Directions for this task:
Every line of the records that holds the word "MySQL" should be copied.

=-=-=

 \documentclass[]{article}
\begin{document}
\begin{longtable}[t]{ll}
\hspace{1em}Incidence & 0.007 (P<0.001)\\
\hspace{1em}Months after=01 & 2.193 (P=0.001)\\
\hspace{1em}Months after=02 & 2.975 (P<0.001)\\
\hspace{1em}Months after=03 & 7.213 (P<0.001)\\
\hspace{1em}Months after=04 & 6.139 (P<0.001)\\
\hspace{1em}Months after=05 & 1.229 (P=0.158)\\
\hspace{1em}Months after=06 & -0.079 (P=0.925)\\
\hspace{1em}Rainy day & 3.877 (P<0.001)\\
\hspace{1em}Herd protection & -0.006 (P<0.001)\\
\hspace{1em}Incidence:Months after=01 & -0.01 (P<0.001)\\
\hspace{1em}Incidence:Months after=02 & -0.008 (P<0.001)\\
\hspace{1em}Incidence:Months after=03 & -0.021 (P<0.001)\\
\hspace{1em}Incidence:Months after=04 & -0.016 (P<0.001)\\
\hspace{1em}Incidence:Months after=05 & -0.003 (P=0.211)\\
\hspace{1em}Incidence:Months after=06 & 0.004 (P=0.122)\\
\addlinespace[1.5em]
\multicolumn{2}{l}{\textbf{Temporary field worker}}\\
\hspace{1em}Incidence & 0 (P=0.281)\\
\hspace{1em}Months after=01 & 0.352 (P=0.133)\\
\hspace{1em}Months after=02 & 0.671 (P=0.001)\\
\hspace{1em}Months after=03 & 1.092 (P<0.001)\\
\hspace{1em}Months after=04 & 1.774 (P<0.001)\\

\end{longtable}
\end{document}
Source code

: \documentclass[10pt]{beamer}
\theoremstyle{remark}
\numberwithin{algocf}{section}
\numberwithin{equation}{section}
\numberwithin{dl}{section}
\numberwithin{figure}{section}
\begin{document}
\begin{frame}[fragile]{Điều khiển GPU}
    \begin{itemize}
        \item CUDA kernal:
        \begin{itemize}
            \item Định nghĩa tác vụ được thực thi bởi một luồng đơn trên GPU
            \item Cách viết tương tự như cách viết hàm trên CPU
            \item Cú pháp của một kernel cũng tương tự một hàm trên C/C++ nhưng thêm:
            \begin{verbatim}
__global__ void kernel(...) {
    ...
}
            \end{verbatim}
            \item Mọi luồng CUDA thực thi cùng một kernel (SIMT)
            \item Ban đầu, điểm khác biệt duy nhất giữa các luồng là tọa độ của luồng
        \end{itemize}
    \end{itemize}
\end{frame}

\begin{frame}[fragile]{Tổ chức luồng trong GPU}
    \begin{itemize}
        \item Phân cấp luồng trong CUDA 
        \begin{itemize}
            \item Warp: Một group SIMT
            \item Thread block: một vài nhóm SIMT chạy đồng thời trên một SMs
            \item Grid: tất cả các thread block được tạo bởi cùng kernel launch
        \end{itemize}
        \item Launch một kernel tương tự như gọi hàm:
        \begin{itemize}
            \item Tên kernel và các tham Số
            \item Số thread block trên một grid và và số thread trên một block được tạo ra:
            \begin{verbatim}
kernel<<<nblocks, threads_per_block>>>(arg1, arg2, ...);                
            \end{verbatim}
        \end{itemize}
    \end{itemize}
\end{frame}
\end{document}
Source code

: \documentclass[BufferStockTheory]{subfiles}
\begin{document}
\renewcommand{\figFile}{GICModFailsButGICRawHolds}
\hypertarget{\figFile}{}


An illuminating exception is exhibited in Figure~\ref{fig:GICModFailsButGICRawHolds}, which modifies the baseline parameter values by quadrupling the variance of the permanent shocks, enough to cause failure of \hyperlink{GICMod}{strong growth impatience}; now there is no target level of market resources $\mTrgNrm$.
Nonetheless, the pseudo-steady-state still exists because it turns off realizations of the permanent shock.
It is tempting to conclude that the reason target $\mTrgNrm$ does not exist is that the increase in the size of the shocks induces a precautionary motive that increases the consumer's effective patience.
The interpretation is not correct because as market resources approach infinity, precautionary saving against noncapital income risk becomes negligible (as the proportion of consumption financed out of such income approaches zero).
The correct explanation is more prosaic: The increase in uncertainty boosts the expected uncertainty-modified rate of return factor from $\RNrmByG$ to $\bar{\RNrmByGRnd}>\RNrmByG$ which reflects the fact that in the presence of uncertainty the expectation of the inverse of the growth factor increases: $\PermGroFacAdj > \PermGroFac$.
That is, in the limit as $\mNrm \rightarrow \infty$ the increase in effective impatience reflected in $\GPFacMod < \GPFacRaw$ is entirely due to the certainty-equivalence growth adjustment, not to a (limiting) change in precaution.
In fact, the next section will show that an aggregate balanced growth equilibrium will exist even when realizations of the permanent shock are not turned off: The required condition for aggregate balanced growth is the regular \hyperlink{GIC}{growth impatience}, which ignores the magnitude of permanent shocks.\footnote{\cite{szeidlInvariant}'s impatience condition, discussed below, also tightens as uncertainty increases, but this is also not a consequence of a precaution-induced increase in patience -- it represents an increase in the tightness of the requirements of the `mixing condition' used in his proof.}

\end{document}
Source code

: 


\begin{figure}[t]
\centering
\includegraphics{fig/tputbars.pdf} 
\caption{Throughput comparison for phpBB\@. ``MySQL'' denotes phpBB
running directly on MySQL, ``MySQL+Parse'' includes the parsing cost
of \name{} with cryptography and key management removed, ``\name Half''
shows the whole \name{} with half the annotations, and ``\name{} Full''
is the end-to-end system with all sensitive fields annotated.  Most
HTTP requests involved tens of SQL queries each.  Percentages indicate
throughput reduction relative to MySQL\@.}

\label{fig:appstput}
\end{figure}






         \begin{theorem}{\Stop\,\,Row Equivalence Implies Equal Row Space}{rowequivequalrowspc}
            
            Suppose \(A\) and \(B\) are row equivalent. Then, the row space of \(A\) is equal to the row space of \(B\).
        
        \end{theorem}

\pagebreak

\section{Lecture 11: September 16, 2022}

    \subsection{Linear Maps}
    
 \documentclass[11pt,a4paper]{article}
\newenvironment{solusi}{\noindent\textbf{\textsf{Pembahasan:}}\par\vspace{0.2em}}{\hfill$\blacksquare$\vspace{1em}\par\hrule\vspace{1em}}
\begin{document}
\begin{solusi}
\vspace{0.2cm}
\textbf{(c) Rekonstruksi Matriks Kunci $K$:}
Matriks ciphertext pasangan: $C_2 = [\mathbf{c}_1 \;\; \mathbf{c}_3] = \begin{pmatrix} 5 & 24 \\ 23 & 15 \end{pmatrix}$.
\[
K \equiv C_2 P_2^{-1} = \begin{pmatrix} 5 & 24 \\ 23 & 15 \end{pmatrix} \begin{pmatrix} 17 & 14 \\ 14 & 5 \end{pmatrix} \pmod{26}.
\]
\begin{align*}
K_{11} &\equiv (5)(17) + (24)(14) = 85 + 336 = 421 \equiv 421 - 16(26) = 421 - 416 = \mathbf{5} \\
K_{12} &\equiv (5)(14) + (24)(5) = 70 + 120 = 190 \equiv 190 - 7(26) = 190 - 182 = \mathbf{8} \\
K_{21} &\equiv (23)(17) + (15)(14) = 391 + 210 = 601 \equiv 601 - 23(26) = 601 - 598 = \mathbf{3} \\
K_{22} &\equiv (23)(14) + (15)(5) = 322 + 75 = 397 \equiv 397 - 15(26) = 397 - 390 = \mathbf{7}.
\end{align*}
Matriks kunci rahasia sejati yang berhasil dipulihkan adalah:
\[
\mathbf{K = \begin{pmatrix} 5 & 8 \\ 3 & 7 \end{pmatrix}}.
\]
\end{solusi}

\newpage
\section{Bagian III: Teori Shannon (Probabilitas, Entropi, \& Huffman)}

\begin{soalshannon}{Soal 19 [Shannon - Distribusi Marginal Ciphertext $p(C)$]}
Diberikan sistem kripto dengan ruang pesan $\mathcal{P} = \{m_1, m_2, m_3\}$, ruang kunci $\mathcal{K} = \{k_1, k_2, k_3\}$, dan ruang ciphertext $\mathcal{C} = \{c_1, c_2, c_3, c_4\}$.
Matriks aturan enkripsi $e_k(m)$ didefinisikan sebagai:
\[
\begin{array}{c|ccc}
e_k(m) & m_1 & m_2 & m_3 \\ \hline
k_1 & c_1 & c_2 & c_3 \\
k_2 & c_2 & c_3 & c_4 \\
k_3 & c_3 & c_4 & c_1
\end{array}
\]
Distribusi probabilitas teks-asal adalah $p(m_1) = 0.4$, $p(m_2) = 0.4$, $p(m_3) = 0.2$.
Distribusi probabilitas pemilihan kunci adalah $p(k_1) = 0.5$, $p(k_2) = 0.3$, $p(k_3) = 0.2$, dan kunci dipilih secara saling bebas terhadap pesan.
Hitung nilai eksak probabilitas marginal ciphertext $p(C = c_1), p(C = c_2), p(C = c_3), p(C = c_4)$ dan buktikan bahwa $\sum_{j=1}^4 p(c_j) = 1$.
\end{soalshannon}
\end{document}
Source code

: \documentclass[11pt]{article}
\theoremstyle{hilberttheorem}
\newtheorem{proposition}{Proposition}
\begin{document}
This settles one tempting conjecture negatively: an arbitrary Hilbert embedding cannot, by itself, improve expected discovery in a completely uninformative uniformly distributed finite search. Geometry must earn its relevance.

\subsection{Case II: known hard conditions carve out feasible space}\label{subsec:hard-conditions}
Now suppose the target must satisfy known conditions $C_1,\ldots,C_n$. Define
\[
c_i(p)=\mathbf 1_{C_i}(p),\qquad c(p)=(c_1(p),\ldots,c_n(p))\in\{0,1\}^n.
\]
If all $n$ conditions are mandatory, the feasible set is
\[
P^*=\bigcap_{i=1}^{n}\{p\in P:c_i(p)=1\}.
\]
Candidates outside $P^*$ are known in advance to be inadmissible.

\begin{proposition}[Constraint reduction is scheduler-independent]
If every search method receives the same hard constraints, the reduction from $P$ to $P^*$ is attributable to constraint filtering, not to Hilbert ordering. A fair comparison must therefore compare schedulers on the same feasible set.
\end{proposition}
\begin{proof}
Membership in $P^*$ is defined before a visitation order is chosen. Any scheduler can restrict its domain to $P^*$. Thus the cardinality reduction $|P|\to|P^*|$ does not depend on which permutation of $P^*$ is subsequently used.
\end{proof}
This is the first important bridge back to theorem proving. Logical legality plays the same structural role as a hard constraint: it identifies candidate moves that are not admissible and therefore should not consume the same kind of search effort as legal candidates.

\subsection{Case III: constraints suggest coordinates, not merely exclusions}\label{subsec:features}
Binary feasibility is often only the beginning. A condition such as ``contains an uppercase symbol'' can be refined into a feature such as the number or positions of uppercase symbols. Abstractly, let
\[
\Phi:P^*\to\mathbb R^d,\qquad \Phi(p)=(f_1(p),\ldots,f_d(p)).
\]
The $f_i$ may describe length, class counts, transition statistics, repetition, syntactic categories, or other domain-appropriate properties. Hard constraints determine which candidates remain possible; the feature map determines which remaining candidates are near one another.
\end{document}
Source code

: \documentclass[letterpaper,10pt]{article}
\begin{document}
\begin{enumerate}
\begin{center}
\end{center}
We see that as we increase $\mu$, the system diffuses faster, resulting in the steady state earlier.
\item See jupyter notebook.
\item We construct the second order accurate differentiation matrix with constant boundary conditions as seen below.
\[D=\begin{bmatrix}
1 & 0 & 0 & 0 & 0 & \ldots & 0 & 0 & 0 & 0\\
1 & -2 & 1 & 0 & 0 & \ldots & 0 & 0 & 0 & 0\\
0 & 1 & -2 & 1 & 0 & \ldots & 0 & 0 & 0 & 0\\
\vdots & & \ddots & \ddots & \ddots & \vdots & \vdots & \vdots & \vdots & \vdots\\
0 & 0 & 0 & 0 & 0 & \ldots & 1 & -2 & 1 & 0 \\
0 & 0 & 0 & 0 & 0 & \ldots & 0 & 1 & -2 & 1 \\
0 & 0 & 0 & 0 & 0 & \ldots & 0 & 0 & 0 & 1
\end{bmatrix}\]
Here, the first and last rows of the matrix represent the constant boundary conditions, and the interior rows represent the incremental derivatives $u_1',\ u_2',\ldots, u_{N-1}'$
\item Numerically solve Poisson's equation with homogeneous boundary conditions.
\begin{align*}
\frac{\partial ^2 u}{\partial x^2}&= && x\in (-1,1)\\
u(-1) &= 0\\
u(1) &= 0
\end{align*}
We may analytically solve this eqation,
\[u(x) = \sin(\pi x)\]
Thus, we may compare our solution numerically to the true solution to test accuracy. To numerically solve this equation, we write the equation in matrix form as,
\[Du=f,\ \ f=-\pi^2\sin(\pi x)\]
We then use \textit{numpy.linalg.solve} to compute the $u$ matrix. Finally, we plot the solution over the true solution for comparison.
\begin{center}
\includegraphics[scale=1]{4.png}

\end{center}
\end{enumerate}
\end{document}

=-=-=

Task response:
\caption{Throughput comparison for phpBB\@. ``MySQL'' denotes phpBB
running directly on MySQL, ``MySQL+Parse'' includes the parsing cost
throughput reduction relative to MySQL\@.}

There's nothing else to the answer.